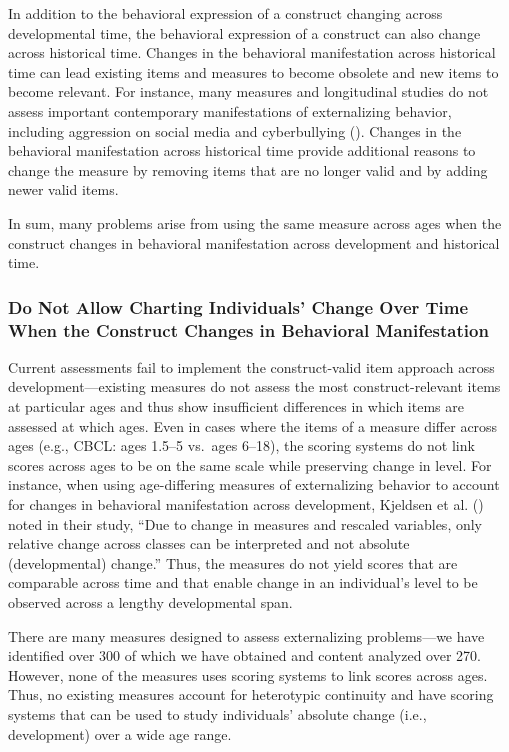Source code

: \documentclass[
  american,
  letterpaper,
  12pt]{article}
\newcounter{none} %
\begin{document}
In addition to the behavioral expression of a construct changing across
developmental time, the behavioral expression of a construct can also
change across historical time. Changes in the behavioral manifestation
across historical time can lead existing items and measures to become
obsolete and new items to become relevant. For instance, many measures
and longitudinal studies do not assess important contemporary
manifestations of externalizing behavior, including aggression on social
media and cyberbullying (). Changes in the behavioral manifestation across
historical time provide additional reasons to change the measure by
removing items that are no longer valid and by adding newer valid items.

In sum, many problems arise from using the same measure across ages when
the construct changes in behavioral manifestation across development and
historical time.

\subsubsection{Do Not Allow Charting Individuals' Change Over Time When
the Construct Changes in Behavioral
Manifestation}\label{do-not-allow-charting-individuals-change-over-time-when-the-construct-changes-in-behavioral-manifestation}

Current assessments fail to implement the construct-valid item approach
across development---existing measures do not assess the most
construct-relevant items at particular ages and thus show insufficient
differences in which items are assessed at which ages. Even in cases
where the items of a measure differ across ages (e.g., CBCL: ages 1.5--5
vs.~ages 6--18), the scoring systems do not link scores across ages to
be on the same scale while preserving change in level. For instance,
when using age-differing measures of externalizing behavior to account
for changes in behavioral manifestation across development, Kjeldsen et
al. () noted in their study,
``Due to change in measures and rescaled variables, only relative change
across classes can be interpreted and not absolute (developmental)
change.'' Thus, the measures do not yield scores that are comparable
across time and that enable change in an individual's level to be
observed across a lengthy developmental span.

There are many measures designed to assess externalizing problems---we
have identified over 300 of which we have obtained and content analyzed
over 270. However, none of the measures uses scoring systems to link
scores across ages. Thus, no existing measures account for heterotypic
continuity and have scoring systems that can be used to study
individuals' absolute change (i.e., development) over a wide age range.
\end{document}
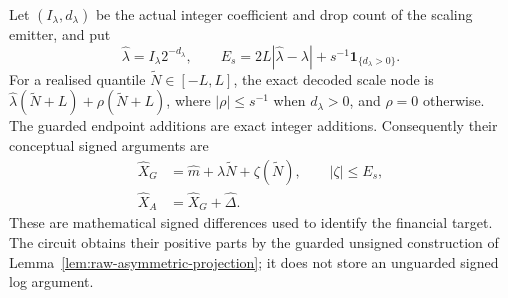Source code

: Let $(I_\lambda,d_\lambda)$ be the actual integer coefficient and
drop count of the scaling emitter, and put
\begin{equation}
 \widehat\lambda=I_\lambda2^{-d_\lambda},\qquad
 E_s=2L|\widehat\lambda-\lambda|
       +s^{-1}\mathbf1_{\{d_\lambda>0\}}.
\end{equation}
For a realised quantile $\widetilde N\in[-L,L]$, the exact decoded
scale node is
$\widehat\lambda(\widetilde N+L)+\rho(\widetilde N+L)$,
where $|\rho|\leq s^{-1}$ when $d_\lambda>0$, and $\rho=0$
otherwise. The guarded endpoint additions are exact integer additions.
Consequently their conceptual signed arguments are
\begin{align}
 \widehat X_G&=\widehat m+\lambda\widetilde N+
                    \zeta(\widetilde N),\qquad |\zeta|\leq E_s,\label{eq:raw-asymmetric-arguments}\\
 \widehat X_A&=\widehat X_G+\widehat\Delta.\nonumber
\end{align}
These are mathematical signed differences used to identify the financial
target. The circuit obtains their positive parts by the guarded unsigned
construction of Lemma~\ref{lem:raw-asymmetric-projection}; it does not
store an unguarded signed log argument.

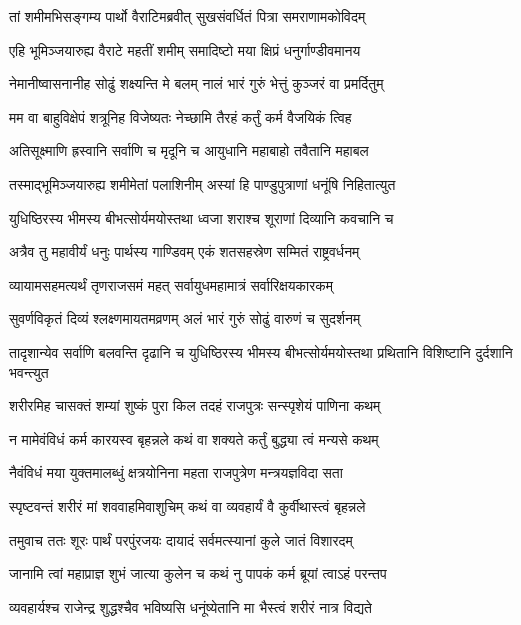 \twolineshloka
{तां शमीमभिसङ्गम्य पार्थो वैराटिमब्रवीत्}
{सुखसंवर्धितं पित्रा समराणामकोविदम्}


\twolineshloka
{एहि भूमिञ्जयारुह्य वैराटे महतीं शमीम्}
{समादिष्टो मया क्षिप्रं धनुर्गाण्डीवमानय}


\twolineshloka
{नेमानीष्वासनानीह सोढुं शक्ष्यन्ति मे बलम्}
{नालं भारं गुरुं भेत्तुं कुञ्जरं वा प्रमर्दितुम्}


\twolineshloka
{मम वा बाहुविक्षेपं शत्रूनिह विजेष्यतः}
{नेच्छामि तैरहं कर्तुं कर्म वैजयिकं त्विह}


\twolineshloka
{अतिसूक्ष्माणि ह्रस्वानि सर्वाणि च मृदूनि च}
{आयुधानि महाबाहो तवैतानि महाबल}


\twolineshloka
{तस्माद्भूमिञ्जयारुह्य शमीमेतां पलाशिनीम्}
{अस्यां हि पाण्डुपुत्राणां धनूंषि निहितात्युत}


\twolineshloka
{युधिष्ठिरस्य भीमस्य बीभत्सोर्यमयोस्तथा}
{ध्वजा शराश्च शूराणां दिव्यानि कवचानि च}


\twolineshloka
{अत्रैव तु महावीर्यं धनुः पार्थस्य गाण्डिवम्}
{एकं शतसहस्रेण सम्मितं राष्ट्रवर्धनम्}


\twolineshloka
{व्यायामसहमत्यर्थं तृणराजसमं महत्}
{सर्वायुधमहामात्रं सर्वारिक्षयकारकम्}


\twolineshloka
{सुवर्णविकृतं दिव्यं श्लक्ष्णमायतमव्रणम्}
{अलं भारं गुरुं सोढुं वारुणं च सुदर्शनम्}


\threelineshloka
{तादृशान्येव सर्वाणि बलवन्ति दृढानि च}
{युधिष्ठिरस्य भीमस्य बीभत्सोर्यमयोस्तथा}
{प्रथितानि विशिष्टानि दुर्दशानि भवन्त्युत}




\twolineshloka
{शरीरमिह चासक्तं शम्यां शुष्कं पुरा किल}
{तदहं राजपुत्रः सन्स्पृशेयं पाणिना कथम्}


\twolineshloka
{न मामेवंविधं कर्म कारयस्व बृहन्नले}
{कथं वा शक्यते कर्तुं बुद्ध्या त्वं मन्यसे कथम्}


\twolineshloka
{नैवंविधं मया युक्तमालब्धुं क्षत्रयोनिना}
{महता राजपुत्रेण मन्त्रयज्ञविदा सता}


\twolineshloka
{स्पृष्टवन्तं शरीरं मां शववाहमिवाशुचिम्}
{कथं वा व्यवहार्यं वै कुर्वीथास्त्वं बृहन्नले}



\twolineshloka
{तमुवाच ततः शूरः पार्थं परपुंरजयः}
{दायादं सर्वमत्स्यानां कुले जातं विशारदम्}


\twolineshloka
{जानामि त्वां महाप्राज्ञ शुभं जात्या कुलेन च}
{कथं नु पापकं कर्म ब्रूयां त्वाऽहं परन्तप}


\twolineshloka
{व्यवहार्यश्च राजेन्द्र शुद्धश्चैव भविष्यसि}
{धनूंष्येतानि मा भैस्त्वं शरीरं नात्र विद्यते}


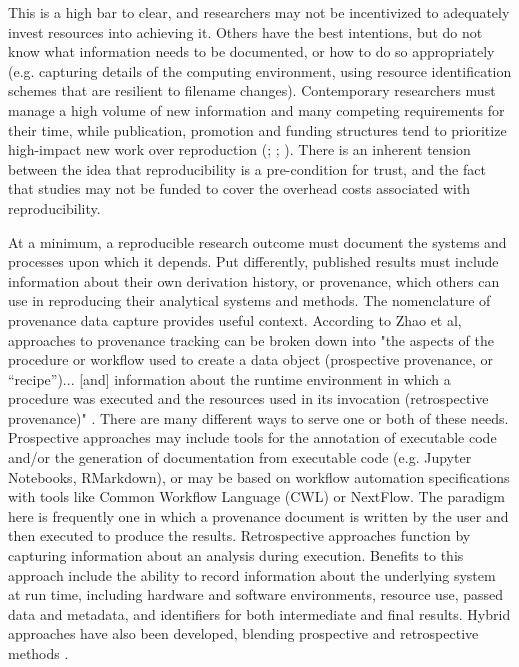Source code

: \noindent This is a high bar to clear, and researchers may not be incentivized to
adequately invest resources into achieving it. Others have the best intentions,
but do not know what information needs to be documented, or how to do so
appropriately (e.g. capturing details of the computing environment, using
resource identification schemes that are resilient to filename changes).
Contemporary researchers must manage a high volume of new information and many
competing requirements for their time, while publication, promotion and funding
structures tend to prioritize high-impact new work over reproduction
(\cite{community_turing_2021}; \cite{shiffrin_scientific_2018}; \cite{munafo_manifesto_2017}).
There is an inherent tension between the idea that reproducibility is a
pre-condition for trust, and the fact that studies may not be funded to cover
the overhead costs associated with reproducibility.

At a minimum, a reproducible research outcome must document the systems and
processes upon which it depends. Put differently, published results must include
information about their own derivation history, or provenance, which others can
use in reproducing their analytical systems and methods. The nomenclature of
provenance data capture provides useful context. According to Zhao et al,
approaches to provenance tracking can be broken down into "the aspects of the
procedure or workflow used to create a data object (prospective provenance, or
“recipe”)... [and] information about the runtime environment in which a
procedure was executed and the resources used in its invocation (retrospective
provenance)" \parencite[149]{hutchison_applying_2006}. There are many different ways
to serve one or both of these needs. Prospective approaches may include tools
for the annotation of executable code and/or the generation of documentation
from executable code (e.g. Jupyter Notebooks, RMarkdown), or may be based on
workflow automation specifications with tools like Common Workflow Language
(CWL) or NextFlow. The paradigm here is frequently one in which a provenance
document is written by the user and then executed to produce the results.
Retrospective approaches function by capturing information about an analysis
during execution. Benefits to this approach include the ability to record
information about the underlying system at run time, including hardware and
software environments, resource use, passed data and metadata, and identifiers
for both intermediate and final results. Hybrid approaches have also been
developed, blending prospective and retrospective methods \parencite{zhang_revealing_2017}.


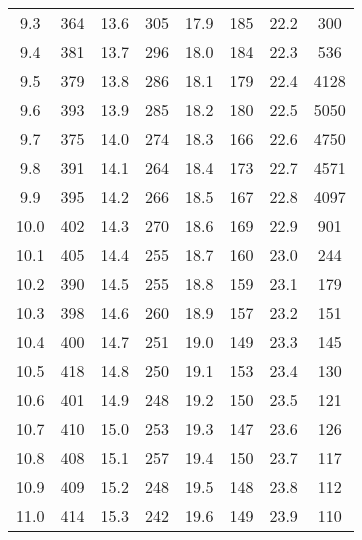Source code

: \begin{table}[H]
\begin{tabular}{S[table-format=2.1] c | S[table-format=2.1] c | S[table-format=2.1] c | S[table-format=2.1] c}
\num{9.3}  & \num{364}  &   \num{13.6} & \num{305}  &   \num{17.9} & \num{185}  &   \num{22.2} & \num{300}  \\
\num{9.4}  & \num{381}  &   \num{13.7} & \num{296}  &   \num{18.0} & \num{184}  &   \num{22.3} & \num{536}  \\
\num{9.5}  & \num{379}  &   \num{13.8} & \num{286}  &   \num{18.1} & \num{179}  &   \num{22.4} & \num{4128} \\
\num{9.6}  & \num{393}  &   \num{13.9} & \num{285}  &   \num{18.2} & \num{180}  &   \num{22.5} & \num{5050} \\
\num{9.7}  & \num{375}  &   \num{14.0} & \num{274}  &   \num{18.3} & \num{166}  &   \num{22.6} & \num{4750} \\
\num{9.8}  & \num{391}  &   \num{14.1} & \num{264}  &   \num{18.4} & \num{173}  &   \num{22.7} & \num{4571} \\
\num{9.9}  & \num{395}  &   \num{14.2} & \num{266}  &   \num{18.5} & \num{167}  &   \num{22.8} & \num{4097} \\
\num{10.0} & \num{402}  &   \num{14.3} & \num{270}  &   \num{18.6} & \num{169}  &   \num{22.9} & \num{901}  \\
\num{10.1} & \num{405}  &   \num{14.4} & \num{255}  &   \num{18.7} & \num{160}  &   \num{23.0} & \num{244}  \\
\num{10.2} & \num{390}  &   \num{14.5} & \num{255}  &   \num{18.8} & \num{159}  &   \num{23.1} & \num{179}  \\
\num{10.3} & \num{398}  &   \num{14.6} & \num{260}  &   \num{18.9} & \num{157}  &   \num{23.2} & \num{151}  \\
\num{10.4} & \num{400}  &   \num{14.7} & \num{251}  &   \num{19.0} & \num{149}  &   \num{23.3} & \num{145}  \\
\num{10.5} & \num{418}  &   \num{14.8} & \num{250}  &   \num{19.1} & \num{153}  &   \num{23.4} & \num{130}  \\
\num{10.6} & \num{401}  &   \num{14.9} & \num{248}  &   \num{19.2} & \num{150}  &   \num{23.5} & \num{121}  \\
\num{10.7} & \num{410}  &   \num{15.0} & \num{253}  &   \num{19.3} & \num{147}  &   \num{23.6} & \num{126}  \\
\num{10.8} & \num{408}  &   \num{15.1} & \num{257}  &   \num{19.4} & \num{150}  &   \num{23.7} & \num{117}  \\
\num{10.9} & \num{409}  &   \num{15.2} & \num{248}  &   \num{19.5} & \num{148}  &   \num{23.8} & \num{112}  \\
\num{11.0} & \num{414}  &   \num{15.3} & \num{242}  &   \num{19.6} & \num{149}  &   \num{23.9} & \num{110}  \\

\end{tabular}
\end{table}
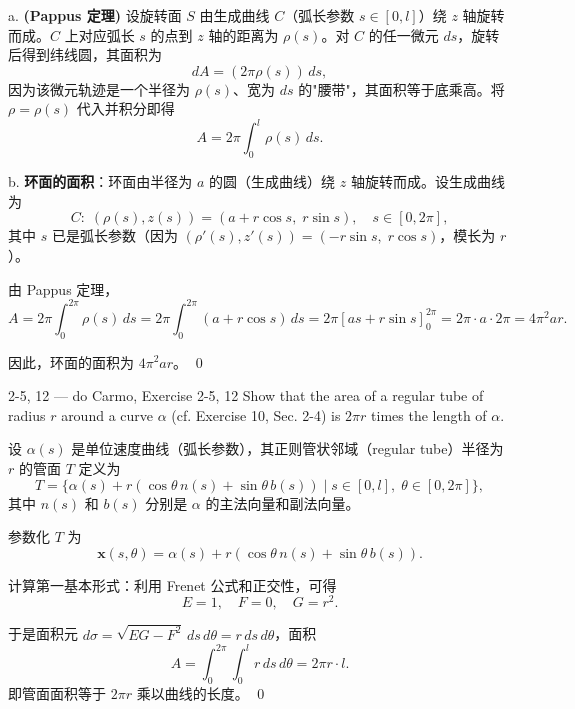 \begin{solution}
a. \textbf{(Pappus 定理)} 设旋转面 $S$ 由生成曲线 $C$（弧长参数 $s \in [0,l]$）绕 $z$ 轴旋转而成。$C$ 上对应弧长 $s$ 的点到 $z$ 轴的距离为 $\rho(s)$。对 $C$ 的任一微元 $ds$，旋转后得到纬线圆，其面积为
\[
dA = (2\pi\rho(s))\, ds,
\]
因为该微元轨迹是一个半径为 $\rho(s)$、宽为 $ds$ 的"腰带"，其面积等于底乘高。将 $\rho = \rho(s)$ 代入并积分即得
\[
A = 2\pi \int_0^l \rho(s)\, ds.
\]

b. \textbf{环面的面积}：环面由半径为 $a$ 的圆（生成曲线）绕 $z$ 轴旋转而成。设生成曲线为
\[
C: \; (\rho(s), z(s)) = (a + r\cos s,\; r\sin s),\quad s \in [0, 2\pi],
\]
其中 $s$ 已是弧长参数（因为 $(\rho'(s), z'(s)) = (-r\sin s,\; r\cos s)$，模长为 $r$）。

由 Pappus 定理，
\[
A = 2\pi \int_0^{2\pi} \rho(s)\, ds = 2\pi \int_0^{2\pi} (a + r\cos s)\, ds = 2\pi [as + r\sin s]_0^{2\pi} = 2\pi \cdot a \cdot 2\pi = 4\pi^2 ar.
\]

因此，环面的面积为 $4\pi^2 ar$。
\qed
\end{solution}

\begin{exercise}{2-5, 12 — do Carmo, Exercise 2-5, 12}
Show that the area of a regular tube of radius $r$ around a curve $\alpha$ (cf. Exercise 10, Sec. 2-4) is $2\pi r$ times the length of $\alpha$.
\end{exercise}

\begin{solution}
设 $\alpha(s)$ 是单位速度曲线（弧长参数），其正则管状邻域（regular tube）半径为 $r$ 的管面 $T$ 定义为
\[
T = \{\alpha(s) + r(\cos\theta\, n(s) + \sin\theta\, b(s)) \;|\; s \in [0,l],\; \theta \in [0,2\pi]\},
\]
其中 $n(s)$ 和 $b(s)$ 分别是 $\alpha$ 的主法向量和副法向量。

参数化 $T$ 为
\[
\mathbf{x}(s, \theta) = \alpha(s) + r(\cos\theta\, n(s) + \sin\theta\, b(s)).
\]

计算第一基本形式：利用 Frenet 公式和正交性，可得
\[
E = 1,\quad F = 0,\quad G = r^2.
\]

于是面积元 $d\sigma = \sqrt{EG - F^2}\, ds\, d\theta = r\, ds\, d\theta$，面积
\[
A = \int_0^{2\pi} \int_0^l r\, ds\, d\theta = 2\pi r \cdot l.
\]
即管面面积等于 $2\pi r$ 乘以曲线的长度。
\qed
\end{solution}


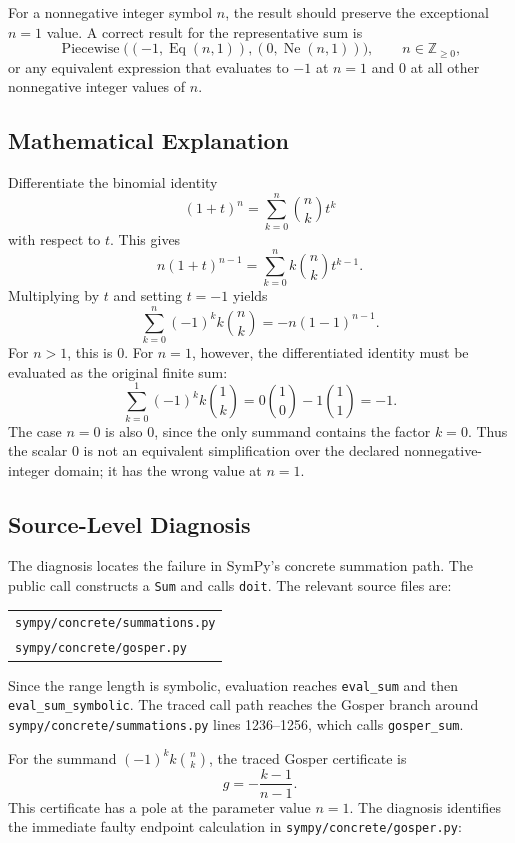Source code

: \documentclass[11pt]{article}
\begin{document}
For a nonnegative integer symbol \(n\), the result should preserve the
exceptional \(n=1\) value.  A correct result for the representative sum is
\[
  \operatorname{Piecewise}\bigl((-1,\operatorname{Eq}(n,1)),(0,\operatorname{Ne}(n,1))\bigr),
  \qquad n\in\mathbb{Z}_{\ge 0},
\]
or any equivalent expression that evaluates to \(-1\) at \(n=1\) and \(0\) at
all other nonnegative integer values of \(n\).

\subsection{Mathematical Explanation}

Differentiate the binomial identity
\[
  (1+t)^n=\sum_{k=0}^{n}\binom{n}{k}t^k
\]
with respect to \(t\).  This gives
\[
  n(1+t)^{n-1}=\sum_{k=0}^{n} k\binom{n}{k}t^{k-1}.
\]
Multiplying by \(t\) and setting \(t=-1\) yields
\[
  \sum_{k=0}^{n}(-1)^k k\binom{n}{k}
  = -n(1-1)^{n-1}.
\]
For \(n>1\), this is \(0\).  For \(n=1\), however, the differentiated
identity must be evaluated as the original finite sum:
\[
  \sum_{k=0}^{1}(-1)^k k\binom{1}{k}
  = 0\binom{1}{0} - 1\binom{1}{1}
  = -1.
\]
The case \(n=0\) is also \(0\), since the only summand contains the factor
\(k=0\).  Thus the scalar \(0\) is not an equivalent simplification over the
declared nonnegative-integer domain; it has the wrong value at \(n=1\).

\subsection{Source-Level Diagnosis}

The diagnosis locates the failure in SymPy's concrete summation path.  The
public call constructs a \texttt{Sum} and calls \texttt{doit}.  The relevant
source files are:

\begin{center}
\begin{tabular}{@{}l@{}}
\nolinkurl{sympy/concrete/summations.py}\\
\nolinkurl{sympy/concrete/gosper.py}
\end{tabular}
\end{center}

Since the range length is symbolic, evaluation reaches \texttt{eval\_sum} and
then \texttt{eval\_sum\_\allowbreak symbolic}.  The traced call path reaches
the Gosper branch around \nolinkurl{sympy/concrete/summations.py} lines
1236--1256, which calls \texttt{gosper\_sum}.

For the summand \((-1)^k k\binom{n}{k}\), the traced Gosper certificate is
\[
  g = -\frac{k-1}{n-1}.
\]
This certificate has a pole at the parameter value \(n=1\).  The diagnosis
identifies the immediate faulty endpoint calculation in
\nolinkurl{sympy/concrete/gosper.py}:
\end{document}

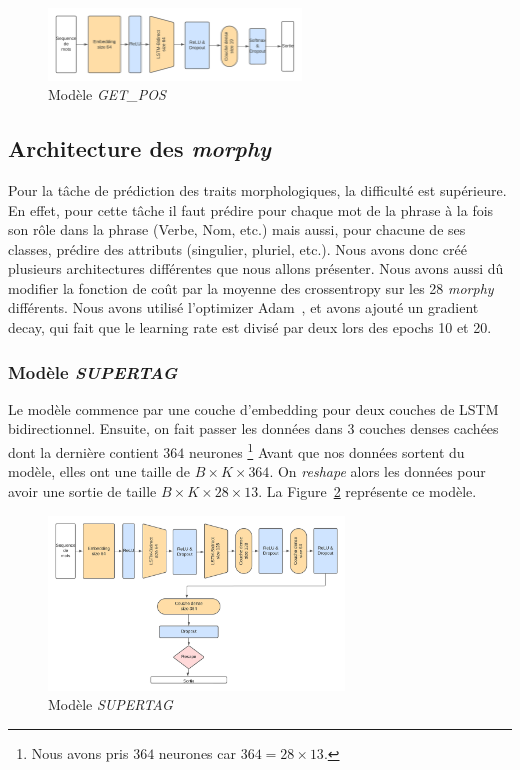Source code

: \documentclass[a4paper]{article}
\begin{document}
\begin{figure}[H]
    \centering
    \includegraphics[width=0.6\textwidth]{get_pos.png}
    \caption{Modèle \textit{GET\_POS}}
    \label{fig: model getpos}
\end{figure} 

\subsection{Architecture des \textit{morphy}}

Pour la tâche de prédiction des traits morphologiques, la difficulté est supérieure. En effet, pour cette tâche 
il faut prédire pour chaque mot de la phrase à la fois son rôle dans la phrase (Verbe, Nom, etc.) mais aussi, 
pour chacune de ses classes, prédire des attributs (singulier, pluriel, etc.). Nous avons donc créé plusieurs 
architectures différentes que nous allons présenter. Nous avons aussi dû modifier la fonction de coût par 
la moyenne des crossentropy sur les 28 \textit{morphy} différents. Nous avons utilisé l'optimizer Adam~\cite{kingma2014adam},
et avons ajouté un gradient decay, qui fait que le learning rate est divisé par deux lors des epochs 10 et 20.

\subsubsection{Modèle \textit{SUPERTAG}}

Le modèle commence par une couche d'embedding pour deux couches de LSTM bidirectionnel. Ensuite, on fait passer les données 
dans 3 couches denses cachées dont la dernière contient $364$ neurones
\footnote{Nous avons pris $364$ neurones car $364 = 28 \times 13$.}
Avant que nos données sortent du modèle, elles ont une
taille de $B \times K \times 364$. On \textit{reshape} alors les données pour avoir une sortie de taille 
$B \times K \times 28 \times 13$. La Figure~\ref{fig: model supertag} représente ce modèle.

\begin{figure}[H]
    \centering
    \includegraphics[width=0.7\textwidth]{get_morphy_supertag.png}
    \caption{Modèle \textit{SUPERTAG}}
    \label{fig: model supertag}
\end{figure}
\end{document}
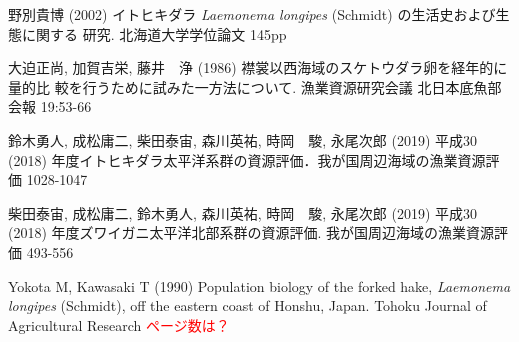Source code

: \documentclass[11pt]{article} %
\begin{document}
\begin{linenumbers}
\noindent
野別貴博 (2002) イトヒキダラ \textit{Laemonema longipes} (Schmidt) の生活史および生態に関する
研究. 北海道大学学位論文 145pp

\noindent
大迫正尚, 加賀吉栄, 藤井　浄 (1986) 襟裳以西海域のスケトウダラ卵を経年的に量的比
較を行うために試みた一方法について. 漁業資源研究会議 北日本底魚部会報 19:53-66

\noindent
鈴木勇人, 成松庸二, 柴田泰宙, 森川英祐, 時岡　駿, 永尾次郎 (2019) 平成30 (2018) 年度イトヒキダラ太平洋系群の資源評価．我が国周辺海域の漁業資源評価 1028-1047

\noindent
柴田泰宙, 成松庸二, 鈴木勇人, 森川英祐, 時岡　駿, 永尾次郎 (2019) 平成30 (2018) 
年度ズワイガニ太平洋北部系群の資源評価. 我が国周辺海域の漁業資源評価 493-556

\noindent
Yokota M, Kawasaki T (1990) Population biology of the forked hake, \textit{Laemonema longipes} 
 (Schmidt), off the eastern coast of Honshu, Japan. Tohoku Journal of Agricultural Research 
\textcolor{red}{ページ数は？}



\end{linenumbers}
\end{document}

──────

* REQUIRED WORK *
Produce only the lines from the line containing "procedure or workflow" through the line containing "workflow automation specifications", inclusive of both, exactly as they stand in the entries above.

* ANSWER FOR THIS EXERCISE *
procedure or workflow used to create a data object (prospective provenance, or
“recipe”)... [and] information about the runtime environment in which a
procedure was executed and the resources used in its invocation (retrospective
provenance)" \parencite[149]{hutchison_applying_2006}. There are many different ways
to serve one or both of these needs. Prospective approaches may include tools
for the annotation of executable code and/or the generation of documentation
from executable code (e.g. Jupyter Notebooks, RMarkdown), or may be based on
workflow automation specifications with tools like Common Workflow Language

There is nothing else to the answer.